With the launch of the Trump family’s cryptocurrency token, the US president and his sons’ assets now have a total estimated value of $5 billion (£3.7 billion).
In the midst of last year’s presidential campaign, the Trumps established the cryptocurrency company World Liberty Financial, raising concerns about possible conflicts of interest as he got involved in a sector he would soon be able to control.
Initially prohibited from selling, the firm raised funds by offering its eponymous digital tokens for sale to investors.
However, investors agreed in July to permit early buyers to sell up to 20% of their holdings of the coin, which is traded as WLFI, excluding founders like the Trump family.
As of Tuesday, WLFI was priced at approximately $0.22 on platforms like Binance and Coinbase, having dropped about 50% since trading began on Monday.
Although the decline suggests weak demand, the coin continues to trade at a price above what many initial buyers paid, positioning them for profit.
“Eric Trump posted on social media, ‘We’re establishing a new benchmark for financial independence; founded on trust, efficiency, and American principles.'” “This is a significant turning point for the future of currency!”
As per financial reports, Trump personally possesses around 15.75 billion WLFI tokens valued at over $3.4 billion, positioning cryptocurrency as the primary contributor to his wealth.

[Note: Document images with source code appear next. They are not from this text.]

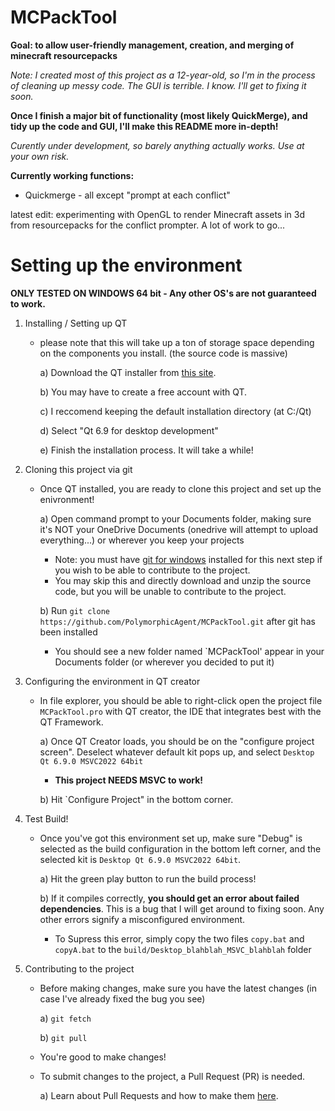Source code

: # MCPackTool

**Goal: to allow user-friendly management, creation, and merging of minecraft resourcepacks**


*Note: I created most of this project as a 12-year-old, so I'm in the process of cleaning up messy code. The GUI is terrible. I know. I'll get to fixing it soon.*

**Once I finish a major bit of functionality (most likely QuickMerge), and tidy up the code and GUI, I'll make this README more in-depth!**
 
_Curently under development, so barely anything actually works. Use at your own risk._

**Currently working functions:**
- Quickmerge - all except "prompt at each conflict"


latest edit: experimenting with OpenGL to render Minecraft assets in 3d from resourcepacks for the conflict prompter. A lot of work to go...


# Setting up the environment

**ONLY TESTED ON WINDOWS 64 bit - Any other OS's are not guaranteed to work.**

1) Installing / Setting up QT

    - please note that this will take up a ton of storage space depending on the components you install. (the source code is massive)

        a) Download the QT installer from [this site](https://www.qt.io/download-qt-installer-oss).
        
        b) You may have to create a free account with QT.
        
        c) I reccomend keeping the default installation directory (at C:/Qt)
        
        d) Select "Qt 6.9 for desktop development"
        
        e) Finish the installation process. It will take a while!

2) Cloning this project via git

    - Once QT installed, you are ready to clone this project and set up the enivronment!

        a) Open command prompt to your Documents folder, making sure it's NOT your OneDrive Documents (onedrive will attempt to upload everything...) or wherever you keep your projects

        - Note: you must have [git for windows](https://git-scm.com/downloads/win) installed for this next step if you wish to be able to contribute to the project. 
        - You may skip this and directly download and unzip the source code, but you will be unable to contribute to the project.
        
        b) Run `git clone https://github.com/PolymorphicAgent/MCPackTool.git` after git has been installed
        - You should see a new folder named `MCPackTool' appear in your Documents folder (or wherever you decided to put it) 
        
3) Configuring the environment in QT creator
    - In file explorer, you should be able to right-click open the project file `MCPackTool.pro` with QT creator, the IDE that integrates best with the QT Framework.
    
        a) Once QT Creator loads, you should be on the "configure project screen". Deselect whatever default kit pops up, and select `Desktop Qt 6.9.0 MSVC2022 64bit`

        - **This project NEEDS MSVC to work!**

        b) Hit `Configure Project" in the bottom corner.
        
4) Test Build!
    - Once you've got this environment set up, make sure "Debug" is selected as the build configuration in the bottom left corner, and the selected kit is `Desktop Qt 6.9.0 MSVC2022 64bit`.
    
        a) Hit the green play button to run the build process!
        
        b) If it compiles correctly, **you should get an error about failed dependencies**. This is a bug that I will get around to fixing soon. Any other errors signify a misconfigured environment.
            
        - To Supress this error, simply copy the two files `copy.bat` and `copyA.bat` to the `build/Desktop_blahblah_MSVC_blahblah` folder

5) Contributing to the project
    - Before making changes, make sure you have the latest changes (in case I've already fixed the bug you see)
    
        a) `git fetch`
    
        b) `git pull`
        
    - You're good to make changes! 
    - To submit changes to the project, a Pull Request (PR) is needed.
    
        a) Learn about Pull Requests and how to make them [here](https://docs.github.com/en/pull-requests/collaborating-with-pull-requests/proposing-changes-to-your-work-with-pull-requests/creating-a-pull-request).
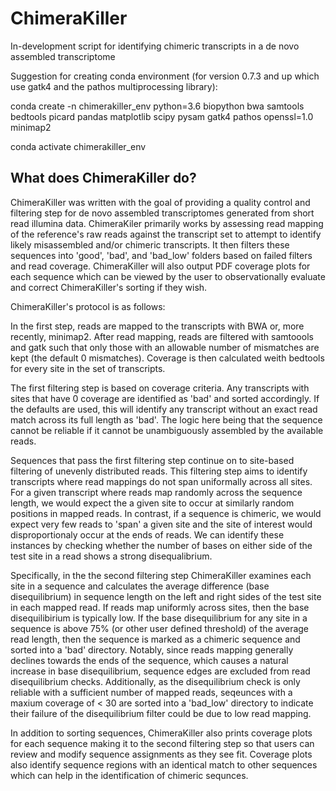 # ChimeraKiller
In-development script for identifying chimeric transcripts in a de novo assembled transcriptome


Suggestion for creating conda environment (for version 0.7.3 and up which use gatk4 and the pathos multiprocessing library):


conda create -n chimerakiller_env python=3.6 biopython bwa samtools bedtools picard pandas matplotlib scipy pysam gatk4 pathos openssl=1.0 minimap2

conda activate chimerakiller_env


## What does ChimeraKiller do?
ChimeraKiller was written with the goal of providing a quality control and filtering step for de novo assembled transcriptomes generated from short read illumina data. ChimeraKiler primarily works by assessing read mapping of the reference's raw reads against the transcript set to attempt to identify likely misassembled and/or chimeric transcripts. It then filters these sequences into 'good', 'bad', and 'bad_low' folders based on failed filters and read coverage. ChimeraKiller will also output PDF coverage plots for each sequence which can be viewed by the user to observationally evaluate and correct ChimeraKiller's sorting if they wish.

ChimeraKiller's protocol is as follows:

In the first step, reads are mapped to the transcripts with BWA or, more recently, minimap2. After read mapping, reads are filtered with samtoools and gatk such that only those with an allowable number of mismatches are kept (the default 0 mismatches). Coverage is then calculated weith bedtools for every site in the set of transcripts. 

The first filtering step is based on coverage criteria. Any transcripts with sites that have 0 coverage are identified as 'bad' and sorted accordingly. If the defaults are used, this will identify any transcript without an exact read match across its full length as 'bad'. The logic here being that the sequence cannot be reliable if it cannot be unambiguously assembled by the available reads.

Sequences that pass the first filtering step continue on to site-based filtering of unevenly distributed reads. This filtering step aims to identify transcripts where read mappings do not span uniformally across all sites. For a given transcript where reads map randomly across the sequence length, we would expect the a given site to occur at similarly random positions in mapped reads. In contrast, if a sequence is chimeric, we would expect very few reads to 'span' a given site and the site of interest would disproportionaly occur at the ends of reads. We can identify these instances by checking whether the number of bases on either side of the test site in a read shows a strong disequalibrium.

Specifically, in the the second filtering step ChimeraKiller examines each site in a sequence and calculates the average difference (base disequilibrium) in sequence length on the left and right sides of the test site in each mapped read. If reads map uniformly across sites, then the base disequilibirium is typically low. If the base disequilibrium for any site in a sequence is above 75% (or other user defined threshold) of the average read length, then the sequence is marked as a chimeric sequence and sorted into a 'bad' directory. Notably, since reads mapping generally declines towards the ends of the sequence, which causes a natural increase in base disequilibrium, sequence edges are excluded from read disequilibrium checks. Additionally, as the disequilibrium check is only reliable with a sufficient number of mapped reads, seqeunces with a maxium coverage of < 30 are sorted into a 'bad_low' directory to indicate their failure of the disequilibrium filter could be due to low read mapping.

In addition to sorting sequences, ChimeraKiller also prints coverage plots for each sequence making it to the second filtering step so that users can review and modify sequence assignments as they see fit. Coverage plots also identify sequence regions with an identical match to other sequences which can help in the identification of chimeric sequnces. 
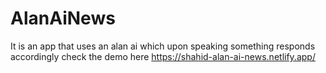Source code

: # AlanAiNews
It is an app that uses an alan ai which upon speaking something responds accordingly
check the demo here   https://shahid-alan-ai-news.netlify.app/
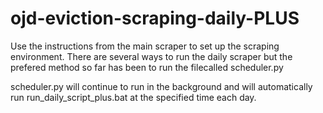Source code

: # ojd-eviction-scraping-daily-PLUS

Use the instructions from the main scraper to set up the scraping environment.  There are several ways to run the daily scraper but the prefered method so far has been to run the filecalled scheduler.py

scheduler.py will continue to run in the background and will automatically run run_daily_script_plus.bat at the specified time each day.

The Trumps collectively hold just under 25% of the approximately 100 billion WLFI coins they produced last year, which amounts to assets valued at around $5 billion, based on Tuesday’s prices.
Trump and his sons also receive a portion of the earnings from coin sales, a setup that has reportedly generated over $500 million, based on calculations from Reuters.
Last month, that revenue received a lift when World Liberty Financial partnered with another publicly traded company that secured $750m from investors to purchase the cryptocurrency, positioning World Liberty Financial in the rare role of being both a buyer and seller of the WLFI token.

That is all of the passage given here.